El TSJ, mediante una resolución interna firmada el 30 de diciembre de 2025, estableció incrementos automáticos de entre el 38 % y el 42 % durante 2026 para jueces, magistrados y algunos funcionarios judiciales. Este esquema prevé aumentos mensuales que llevarían los sueldos de los propios vocales del TSJ a cifras que podrían oscilar entre $17 millones y casi $24 millones mensuales hacia octubre de 2026, dependiendo de la antigüedad y categoría del cargo, según estimaciones oficiales y de medios.
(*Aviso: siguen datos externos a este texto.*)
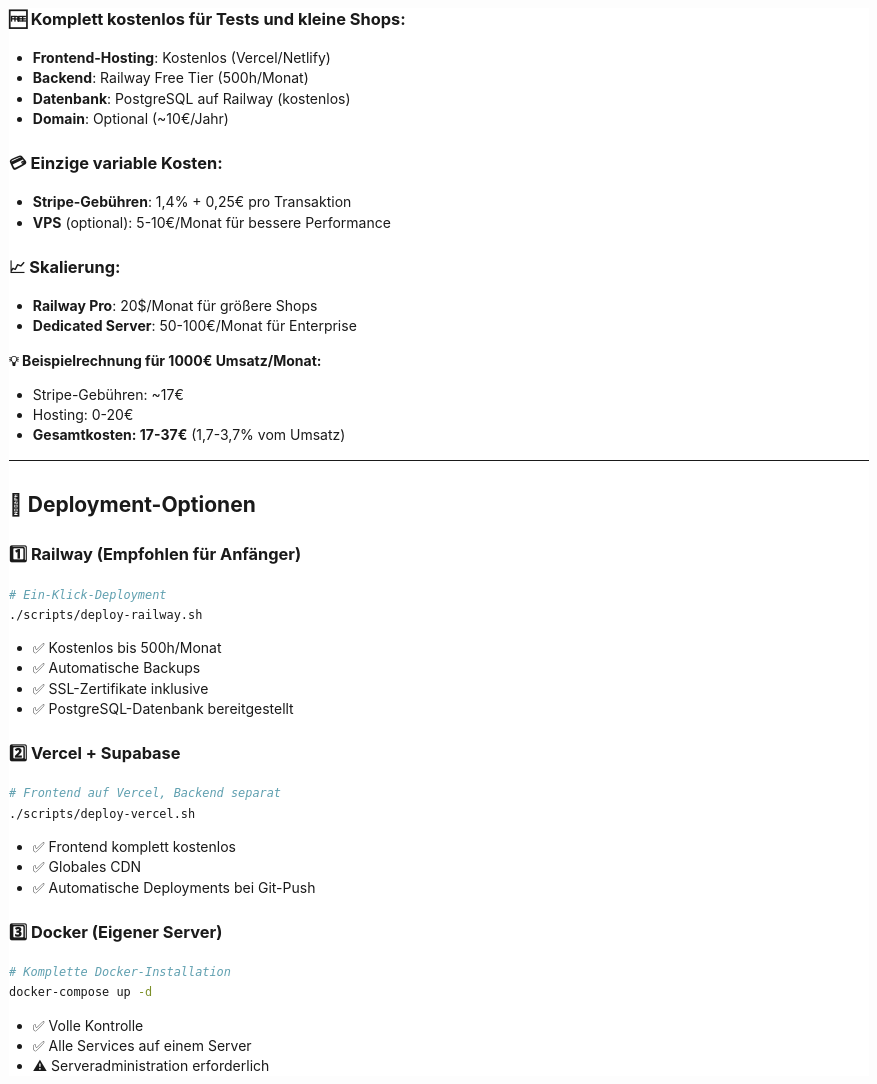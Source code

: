 ### 🆓 Komplett kostenlos für Tests und kleine Shops:
- **Frontend-Hosting**: Kostenlos (Vercel/Netlify)
- **Backend**: Railway Free Tier (500h/Monat)
- **Datenbank**: PostgreSQL auf Railway (kostenlos)
- **Domain**: Optional (~10€/Jahr)

### 💳 Einzige variable Kosten:
- **Stripe-Gebühren**: 1,4% + 0,25€ pro Transaktion
- **VPS** (optional): 5-10€/Monat für bessere Performance

### 📈 Skalierung:
- **Railway Pro**: 20$/Monat für größere Shops
- **Dedicated Server**: 50-100€/Monat für Enterprise

**💡 Beispielrechnung für 1000€ Umsatz/Monat:**
- Stripe-Gebühren: ~17€
- Hosting: 0-20€
- **Gesamtkosten: 17-37€** (1,7-3,7% vom Umsatz)

---

## 🚀 Deployment-Optionen

### 1️⃣ **Railway** (Empfohlen für Anfänger)
```bash
# Ein-Klick-Deployment
./scripts/deploy-railway.sh
```
- ✅ Kostenlos bis 500h/Monat
- ✅ Automatische Backups
- ✅ SSL-Zertifikate inklusive
- ✅ PostgreSQL-Datenbank bereitgestellt

### 2️⃣ **Vercel + Supabase**
```bash
# Frontend auf Vercel, Backend separat
./scripts/deploy-vercel.sh
```
- ✅ Frontend komplett kostenlos
- ✅ Globales CDN
- ✅ Automatische Deployments bei Git-Push

### 3️⃣ **Docker (Eigener Server)**
```bash
# Komplette Docker-Installation
docker-compose up -d
```
- ✅ Volle Kontrolle
- ✅ Alle Services auf einem Server
- ⚠️ Serveradministration erforderlich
Frente a esta decisión, el Gobierno provincial cuestionó el impacto presupuestario y social de los incrementos. El vocero Sergio Bucci advirtió que la proyección de pagos derivados de estos aumentos llevaría al Estado provincial a erogar cerca de $40 mil millones anuales solo en remuneraciones judiciales, una cifra que, a su juicio, supera las posibilidades financieras de la administración en un contexto de recursos limitados.

En la misma línea, el ministro de Trabajo Ezequiel Verbes afirmó que ese monto —cercano a los $40 mil millones al año— equivale a recursos que podrían haberse destinados a servicios esenciales como salud pública, educación o mantenimiento de rutas provinciales, y sostuvo que el aumento automático resulta “desconectado de la realidad económica de la provincia”.

El rechazo de la medida también se repite desde otros sectores: la Asociación Trabajadores del Estado (ATE) Santa Cruz calificó el incremento como un “autoaumento de privilegios” y cuestionó que los jueces se hayan otorgado subas sin debate con otros poderes del Estado ni con representantes de la sociedad.

Por su parte, autoridades del Ejecutivo provincial han señalado que estos aumentos profundizan el desfinanciamiento de la Caja de Previsión Social y generan tensiones con el resto de los trabajadores estatales, cuyas negociaciones salariales se encuentran reguladas por acuerdos paritarios y parámetros más moderados.

El cruce entre el Poder Ejecutivo y el Poder Judicial en Santa Cruz por estos aumentos salariales refleja una disputa más amplia sobre responsabilidad fiscal, criterios de justicia salarial y la funcionalidad de los distintos poderes del Estado en un escenario económico complejo.